Segment Open
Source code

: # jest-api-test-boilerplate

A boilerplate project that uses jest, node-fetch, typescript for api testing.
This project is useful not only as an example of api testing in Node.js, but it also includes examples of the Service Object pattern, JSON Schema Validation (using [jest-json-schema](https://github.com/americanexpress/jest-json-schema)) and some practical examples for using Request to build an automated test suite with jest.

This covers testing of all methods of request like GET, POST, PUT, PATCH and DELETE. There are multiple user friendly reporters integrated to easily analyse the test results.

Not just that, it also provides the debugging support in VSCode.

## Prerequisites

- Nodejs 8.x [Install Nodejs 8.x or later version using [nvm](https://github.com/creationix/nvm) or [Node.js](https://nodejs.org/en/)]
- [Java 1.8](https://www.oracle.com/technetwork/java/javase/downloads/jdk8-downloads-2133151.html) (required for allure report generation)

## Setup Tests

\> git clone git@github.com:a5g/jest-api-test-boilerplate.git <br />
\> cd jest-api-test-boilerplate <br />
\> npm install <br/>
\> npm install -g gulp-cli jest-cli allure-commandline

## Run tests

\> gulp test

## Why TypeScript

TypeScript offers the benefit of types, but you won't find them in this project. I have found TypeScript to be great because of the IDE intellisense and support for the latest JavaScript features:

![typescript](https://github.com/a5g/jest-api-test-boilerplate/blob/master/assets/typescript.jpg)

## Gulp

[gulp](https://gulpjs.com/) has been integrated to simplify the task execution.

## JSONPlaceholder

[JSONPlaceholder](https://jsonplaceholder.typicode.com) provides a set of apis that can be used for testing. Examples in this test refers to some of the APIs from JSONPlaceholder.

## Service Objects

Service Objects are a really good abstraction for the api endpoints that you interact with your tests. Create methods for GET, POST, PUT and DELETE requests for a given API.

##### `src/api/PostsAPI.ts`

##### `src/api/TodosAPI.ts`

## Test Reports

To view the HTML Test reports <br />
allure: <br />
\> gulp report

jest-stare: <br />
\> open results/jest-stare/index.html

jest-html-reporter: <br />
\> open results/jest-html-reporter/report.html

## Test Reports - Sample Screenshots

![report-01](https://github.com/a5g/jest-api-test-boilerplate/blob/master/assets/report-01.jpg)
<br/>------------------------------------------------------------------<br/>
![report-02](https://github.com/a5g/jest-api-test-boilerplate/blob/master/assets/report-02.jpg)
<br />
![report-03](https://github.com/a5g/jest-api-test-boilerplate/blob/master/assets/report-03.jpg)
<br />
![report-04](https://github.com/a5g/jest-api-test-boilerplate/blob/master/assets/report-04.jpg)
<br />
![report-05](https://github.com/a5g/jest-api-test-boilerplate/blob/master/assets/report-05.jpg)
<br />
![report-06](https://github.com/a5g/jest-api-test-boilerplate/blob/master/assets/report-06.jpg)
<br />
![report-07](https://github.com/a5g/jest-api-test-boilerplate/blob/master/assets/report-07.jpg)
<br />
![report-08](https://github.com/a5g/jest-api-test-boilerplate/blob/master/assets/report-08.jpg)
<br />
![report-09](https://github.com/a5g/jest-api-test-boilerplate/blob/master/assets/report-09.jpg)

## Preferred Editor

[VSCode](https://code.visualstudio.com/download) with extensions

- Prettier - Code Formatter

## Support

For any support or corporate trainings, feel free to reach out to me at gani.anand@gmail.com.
Segment Closed
Goal of the exercise: Please give an exact copy of the entries above, from the line with "npm install <br/>" down to the line with "TypeScript offers the", inclusive, and nothing else.

Solved problem:
\> npm install <br/>
\> npm install -g gulp-cli jest-cli allure-commandline

## Run tests

\> gulp test

## Why TypeScript

TypeScript offers the benefit of types, but you won't find them in this project. I have found TypeScript to be great because of the IDE intellisense and support for the latest JavaScript features:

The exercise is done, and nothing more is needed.